[Document images with source code]

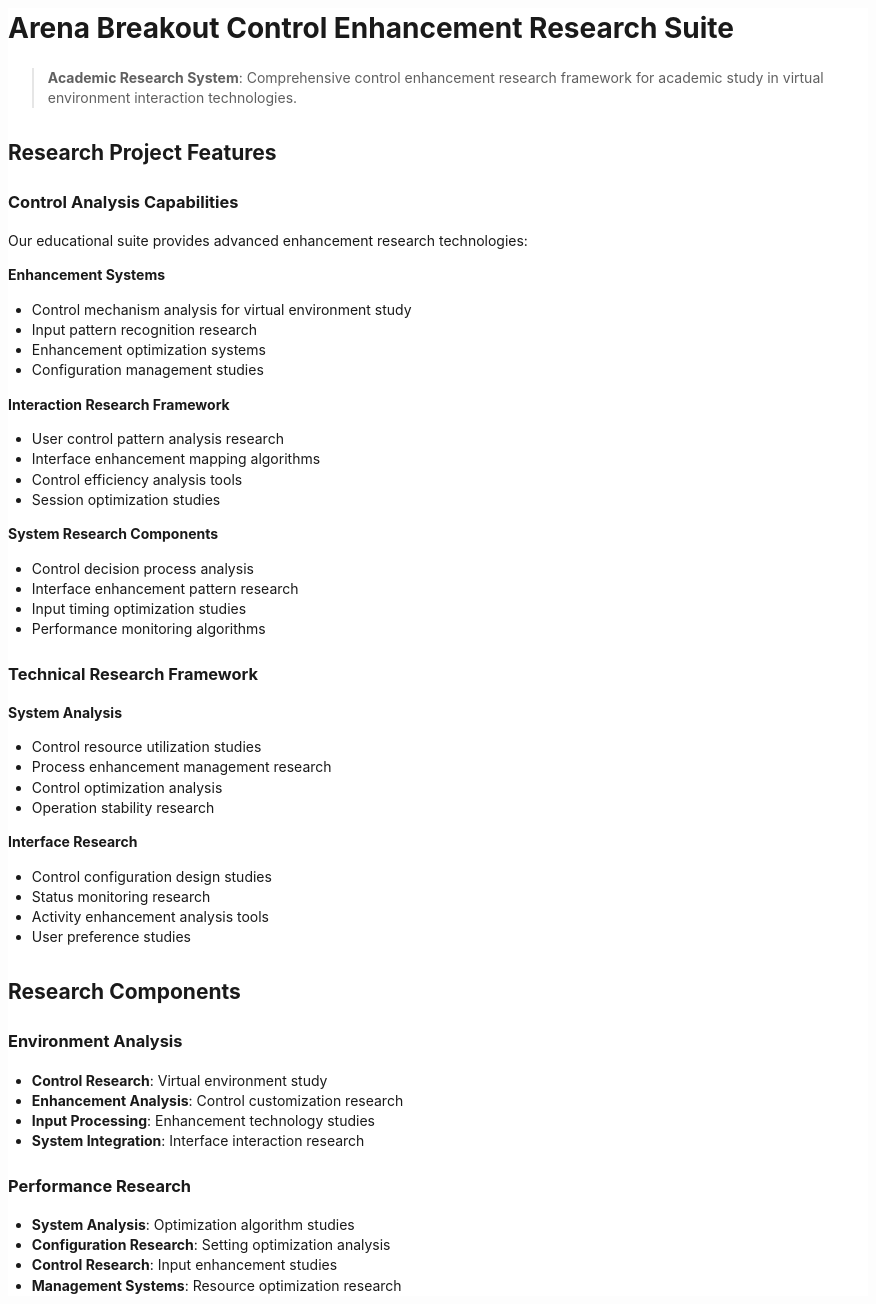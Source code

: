 # Arena Breakout Control Enhancement Research Suite

> **Academic Research System**: Comprehensive control enhancement research framework for academic study in virtual environment interaction technologies.

## Research Project Features

### Control Analysis Capabilities
Our educational suite provides advanced enhancement research technologies:

**Enhancement Systems**
- Control mechanism analysis for virtual environment study
- Input pattern recognition research
- Enhancement optimization systems
- Configuration management studies

**Interaction Research Framework**
- User control pattern analysis research
- Interface enhancement mapping algorithms
- Control efficiency analysis tools
- Session optimization studies

**System Research Components**
- Control decision process analysis
- Interface enhancement pattern research
- Input timing optimization studies
- Performance monitoring algorithms

### Technical Research Framework

**System Analysis**
- Control resource utilization studies
- Process enhancement management research
- Control optimization analysis
- Operation stability research

**Interface Research**
- Control configuration design studies
- Status monitoring research
- Activity enhancement analysis tools
- User preference studies

## Research Components

### Environment Analysis
- **Control Research**: Virtual environment study
- **Enhancement Analysis**: Control customization research
- **Input Processing**: Enhancement technology studies
- **System Integration**: Interface interaction research

### Performance Research
- **System Analysis**: Optimization algorithm studies
- **Configuration Research**: Setting optimization analysis
- **Control Research**: Input enhancement studies
- **Management Systems**: Resource optimization research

* [Exercise description] For the word "User", go through the records and show each line that carries it.

* [Result]
- User control pattern analysis research
- User preference studies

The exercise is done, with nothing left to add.